▶ _Exercise prompt_:
Output the data below line for line, exactly, up to and including the line where "my $\chi$pod analysis." appears.

▶ _Excerpted records_:
------------

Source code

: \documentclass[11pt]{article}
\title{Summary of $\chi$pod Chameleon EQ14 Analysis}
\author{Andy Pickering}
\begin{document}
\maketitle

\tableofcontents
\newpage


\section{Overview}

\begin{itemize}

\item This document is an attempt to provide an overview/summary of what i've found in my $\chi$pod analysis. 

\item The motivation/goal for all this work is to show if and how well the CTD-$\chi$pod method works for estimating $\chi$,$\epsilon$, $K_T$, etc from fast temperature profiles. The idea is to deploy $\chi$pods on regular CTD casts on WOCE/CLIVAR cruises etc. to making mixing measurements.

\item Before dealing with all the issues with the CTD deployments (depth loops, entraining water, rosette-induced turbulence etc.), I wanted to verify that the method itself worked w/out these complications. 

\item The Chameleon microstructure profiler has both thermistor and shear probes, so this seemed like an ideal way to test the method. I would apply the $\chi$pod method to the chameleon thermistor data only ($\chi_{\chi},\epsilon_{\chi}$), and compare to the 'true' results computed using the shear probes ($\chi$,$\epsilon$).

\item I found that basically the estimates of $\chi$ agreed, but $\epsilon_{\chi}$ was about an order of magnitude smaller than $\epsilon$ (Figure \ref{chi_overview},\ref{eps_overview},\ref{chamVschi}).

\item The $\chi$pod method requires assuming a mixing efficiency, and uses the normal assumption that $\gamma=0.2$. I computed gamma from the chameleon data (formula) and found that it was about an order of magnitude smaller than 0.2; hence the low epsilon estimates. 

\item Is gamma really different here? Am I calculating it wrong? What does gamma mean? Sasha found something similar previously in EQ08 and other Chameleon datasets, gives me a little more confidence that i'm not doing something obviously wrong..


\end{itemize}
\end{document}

------------

▶ _Response to the task_:
Source code

: \documentclass[11pt]{article}
\title{Summary of $\chi$pod Chameleon EQ14 Analysis}
\author{Andy Pickering}
\begin{document}
\maketitle

\tableofcontents
\newpage


\section{Overview}

\begin{itemize}

\item This document is an attempt to provide an overview/summary of what i've found in my $\chi$pod analysis. 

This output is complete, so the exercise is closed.